* **Try it**
These records must be written out again exactly.

* **Input data**
========
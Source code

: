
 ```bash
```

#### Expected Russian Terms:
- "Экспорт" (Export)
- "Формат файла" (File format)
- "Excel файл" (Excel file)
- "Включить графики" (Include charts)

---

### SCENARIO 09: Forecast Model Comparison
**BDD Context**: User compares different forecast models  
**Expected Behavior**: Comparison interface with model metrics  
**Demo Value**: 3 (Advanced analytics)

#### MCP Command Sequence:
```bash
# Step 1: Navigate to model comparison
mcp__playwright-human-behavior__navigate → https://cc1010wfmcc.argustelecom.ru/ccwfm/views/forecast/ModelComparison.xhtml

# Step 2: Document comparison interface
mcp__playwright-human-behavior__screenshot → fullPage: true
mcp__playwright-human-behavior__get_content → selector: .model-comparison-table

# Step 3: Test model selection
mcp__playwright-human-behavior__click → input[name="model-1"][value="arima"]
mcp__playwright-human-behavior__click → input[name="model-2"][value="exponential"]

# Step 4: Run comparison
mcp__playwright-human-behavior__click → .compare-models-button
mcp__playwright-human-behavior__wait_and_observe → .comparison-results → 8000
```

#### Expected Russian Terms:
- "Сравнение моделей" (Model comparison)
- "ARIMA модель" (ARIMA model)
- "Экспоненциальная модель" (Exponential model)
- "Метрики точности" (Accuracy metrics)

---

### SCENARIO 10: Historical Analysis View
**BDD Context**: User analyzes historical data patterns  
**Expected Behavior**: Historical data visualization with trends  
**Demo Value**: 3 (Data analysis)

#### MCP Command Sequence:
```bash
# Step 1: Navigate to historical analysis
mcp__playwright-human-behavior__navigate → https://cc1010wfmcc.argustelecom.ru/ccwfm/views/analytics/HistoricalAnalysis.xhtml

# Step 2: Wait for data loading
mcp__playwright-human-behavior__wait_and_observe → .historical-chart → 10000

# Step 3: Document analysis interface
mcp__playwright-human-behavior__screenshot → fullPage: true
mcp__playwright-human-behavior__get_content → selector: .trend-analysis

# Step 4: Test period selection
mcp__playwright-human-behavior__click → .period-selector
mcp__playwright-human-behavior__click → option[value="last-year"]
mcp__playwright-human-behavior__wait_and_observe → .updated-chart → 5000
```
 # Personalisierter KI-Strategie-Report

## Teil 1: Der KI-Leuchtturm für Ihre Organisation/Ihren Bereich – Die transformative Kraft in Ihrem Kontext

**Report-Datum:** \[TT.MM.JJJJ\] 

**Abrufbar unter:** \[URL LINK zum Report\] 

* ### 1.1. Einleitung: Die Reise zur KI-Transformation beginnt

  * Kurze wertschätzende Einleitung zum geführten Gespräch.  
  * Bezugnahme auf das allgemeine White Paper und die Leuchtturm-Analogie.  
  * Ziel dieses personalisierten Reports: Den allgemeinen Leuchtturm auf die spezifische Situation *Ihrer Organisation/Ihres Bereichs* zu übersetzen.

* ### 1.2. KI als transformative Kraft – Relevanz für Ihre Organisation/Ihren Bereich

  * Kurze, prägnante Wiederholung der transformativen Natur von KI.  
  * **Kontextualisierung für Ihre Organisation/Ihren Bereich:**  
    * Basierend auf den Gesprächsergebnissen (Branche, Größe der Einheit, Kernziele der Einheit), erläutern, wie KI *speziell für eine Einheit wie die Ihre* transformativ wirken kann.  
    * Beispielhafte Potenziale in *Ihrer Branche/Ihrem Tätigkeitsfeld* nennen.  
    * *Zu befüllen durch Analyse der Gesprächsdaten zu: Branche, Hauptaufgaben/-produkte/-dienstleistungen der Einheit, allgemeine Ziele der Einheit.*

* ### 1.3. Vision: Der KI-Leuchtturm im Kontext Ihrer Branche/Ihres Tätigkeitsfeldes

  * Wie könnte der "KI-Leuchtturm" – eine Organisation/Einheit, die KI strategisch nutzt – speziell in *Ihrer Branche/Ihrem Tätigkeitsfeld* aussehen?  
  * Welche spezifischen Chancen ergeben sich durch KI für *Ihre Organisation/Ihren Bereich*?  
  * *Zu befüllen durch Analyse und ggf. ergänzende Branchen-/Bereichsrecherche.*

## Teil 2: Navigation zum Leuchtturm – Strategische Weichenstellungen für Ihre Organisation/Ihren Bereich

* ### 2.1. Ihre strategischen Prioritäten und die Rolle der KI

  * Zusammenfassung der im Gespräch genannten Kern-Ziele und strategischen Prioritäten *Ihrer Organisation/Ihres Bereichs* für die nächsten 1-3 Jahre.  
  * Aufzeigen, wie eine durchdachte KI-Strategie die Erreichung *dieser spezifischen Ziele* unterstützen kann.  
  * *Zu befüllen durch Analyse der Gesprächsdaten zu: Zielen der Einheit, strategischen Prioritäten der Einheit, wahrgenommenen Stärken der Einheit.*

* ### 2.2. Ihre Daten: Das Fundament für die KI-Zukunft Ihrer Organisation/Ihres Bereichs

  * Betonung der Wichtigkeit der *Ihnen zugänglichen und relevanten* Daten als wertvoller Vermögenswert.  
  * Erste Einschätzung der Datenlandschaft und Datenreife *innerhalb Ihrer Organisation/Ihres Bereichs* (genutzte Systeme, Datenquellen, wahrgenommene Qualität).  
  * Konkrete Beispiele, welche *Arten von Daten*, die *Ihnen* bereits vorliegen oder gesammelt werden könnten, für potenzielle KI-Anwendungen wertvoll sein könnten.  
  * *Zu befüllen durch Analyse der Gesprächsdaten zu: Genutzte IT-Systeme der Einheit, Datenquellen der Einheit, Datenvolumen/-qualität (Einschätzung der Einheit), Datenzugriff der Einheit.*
========
* **Solution for this task**
Source code

:
 ```bash
```

#### Expected Russian Terms:
- "Экспорт" (Export)
- "Формат файла" (File format)
- "Excel файл" (Excel file)
- "Включить графики" (Include charts)

---

### SCENARIO 09: Forecast Model Comparison
**BDD Context**: User compares different forecast models  
**Expected Behavior**: Comparison interface with model metrics  
**Demo Value**: 3 (Advanced analytics)

#### MCP Command Sequence:
```bash
# Step 1: Navigate to model comparison
mcp__playwright-human-behavior__navigate → https://cc1010wfmcc.argustelecom.ru/ccwfm/views/forecast/ModelComparison.xhtml

# Step 2: Document comparison interface
mcp__playwright-human-behavior__screenshot → fullPage: true
mcp__playwright-human-behavior__get_content → selector: .model-comparison-table

# Step 3: Test model selection
mcp__playwright-human-behavior__click → input[name="model-1"][value="arima"]
mcp__playwright-human-behavior__click → input[name="model-2"][value="exponential"]

# Step 4: Run comparison
mcp__playwright-human-behavior__click → .compare-models-button
mcp__playwright-human-behavior__wait_and_observe → .comparison-results → 8000
```

#### Expected Russian Terms:
- "Сравнение моделей" (Model comparison)
- "ARIMA модель" (ARIMA model)
- "Экспоненциальная модель" (Exponential model)
- "Метрики точности" (Accuracy metrics)

---

### SCENARIO 10: Historical Analysis View
**BDD Context**: User analyzes historical data patterns  
**Expected Behavior**: Historical data visualization with trends  
**Demo Value**: 3 (Data analysis)

#### MCP Command Sequence:
```bash
# Step 1: Navigate to historical analysis
mcp__playwright-human-behavior__navigate → https://cc1010wfmcc.argustelecom.ru/ccwfm/views/analytics/HistoricalAnalysis.xhtml

# Step 2: Wait for data loading
mcp__playwright-human-behavior__wait_and_observe → .historical-chart → 10000

# Step 3: Document analysis interface
mcp__playwright-human-behavior__screenshot → fullPage: true
mcp__playwright-human-behavior__get_content → selector: .trend-analysis

# Step 4: Test period selection
mcp__playwright-human-behavior__click → .period-selector
mcp__playwright-human-behavior__click → option[value="last-year"]
mcp__playwright-human-behavior__wait_and_observe → .updated-chart → 5000
```
 # Personalisierter KI-Strategie-Report

## Teil 1: Der KI-Leuchtturm für Ihre Organisation/Ihren Bereich – Die transformative Kraft in Ihrem Kontext

**Report-Datum:** \[TT.MM.JJJJ\] 

**Abrufbar unter:** \[URL LINK zum Report\] 

* ### 1.1. Einleitung: Die Reise zur KI-Transformation beginnt

  * Kurze wertschätzende Einleitung zum geführten Gespräch.  
  * Bezugnahme auf das allgemeine White Paper und die Leuchtturm-Analogie.  
  * Ziel dieses personalisierten Reports: Den allgemeinen Leuchtturm auf die spezifische Situation *Ihrer Organisation/Ihres Bereichs* zu übersetzen.

* ### 1.2. KI als transformative Kraft – Relevanz für Ihre Organisation/Ihren Bereich

  * Kurze, prägnante Wiederholung der transformativen Natur von KI.  
  * **Kontextualisierung für Ihre Organisation/Ihren Bereich:**  
    * Basierend auf den Gesprächsergebnissen (Branche, Größe der Einheit, Kernziele der Einheit), erläutern, wie KI *speziell für eine Einheit wie die Ihre* transformativ wirken kann.  
    * Beispielhafte Potenziale in *Ihrer Branche/Ihrem Tätigkeitsfeld* nennen.  
    * *Zu befüllen durch Analyse der Gesprächsdaten zu: Branche, Hauptaufgaben/-produkte/-dienstleistungen der Einheit, allgemeine Ziele der Einheit.*

* ### 1.3. Vision: Der KI-Leuchtturm im Kontext Ihrer Branche/Ihres Tätigkeitsfeldes

  * Wie könnte der "KI-Leuchtturm" – eine Organisation/Einheit, die KI strategisch nutzt – speziell in *Ihrer Branche/Ihrem Tätigkeitsfeld* aussehen?  
  * Welche spezifischen Chancen ergeben sich durch KI für *Ihre Organisation/Ihren Bereich*?  
  * *Zu befüllen durch Analyse und ggf. ergänzende Branchen-/Bereichsrecherche.*

## Teil 2: Navigation zum Leuchtturm – Strategische Weichenstellungen für Ihre Organisation/Ihren Bereich

* ### 2.1. Ihre strategischen Prioritäten und die Rolle der KI

  * Zusammenfassung der im Gespräch genannten Kern-Ziele und strategischen Prioritäten *Ihrer Organisation/Ihres Bereichs* für die nächsten 1-3 Jahre.  
  * Aufzeigen, wie eine durchdachte KI-Strategie die Erreichung *dieser spezifischen Ziele* unterstützen kann.  
  * *Zu befüllen durch Analyse der Gesprächsdaten zu: Zielen der Einheit, strategischen Prioritäten der Einheit, wahrgenommenen Stärken der Einheit.*

* ### 2.2. Ihre Daten: Das Fundament für die KI-Zukunft Ihrer Organisation/Ihres Bereichs

  * Betonung der Wichtigkeit der *Ihnen zugänglichen und relevanten* Daten als wertvoller Vermögenswert.  
  * Erste Einschätzung der Datenlandschaft und Datenreife *innerhalb Ihrer Organisation/Ihres Bereichs* (genutzte Systeme, Datenquellen, wahrgenommene Qualität).  
  * Konkrete Beispiele, welche *Arten von Daten*, die *Ihnen* bereits vorliegen oder gesammelt werden könnten, für potenzielle KI-Anwendungen wertvoll sein könnten.  
  * *Zu befüllen durch Analyse der Gesprächsdaten zu: Genutzte IT-Systeme der Einheit, Datenquellen der Einheit, Datenvolumen/-qualität (Einschätzung der Einheit), Datenzugriff der Einheit.*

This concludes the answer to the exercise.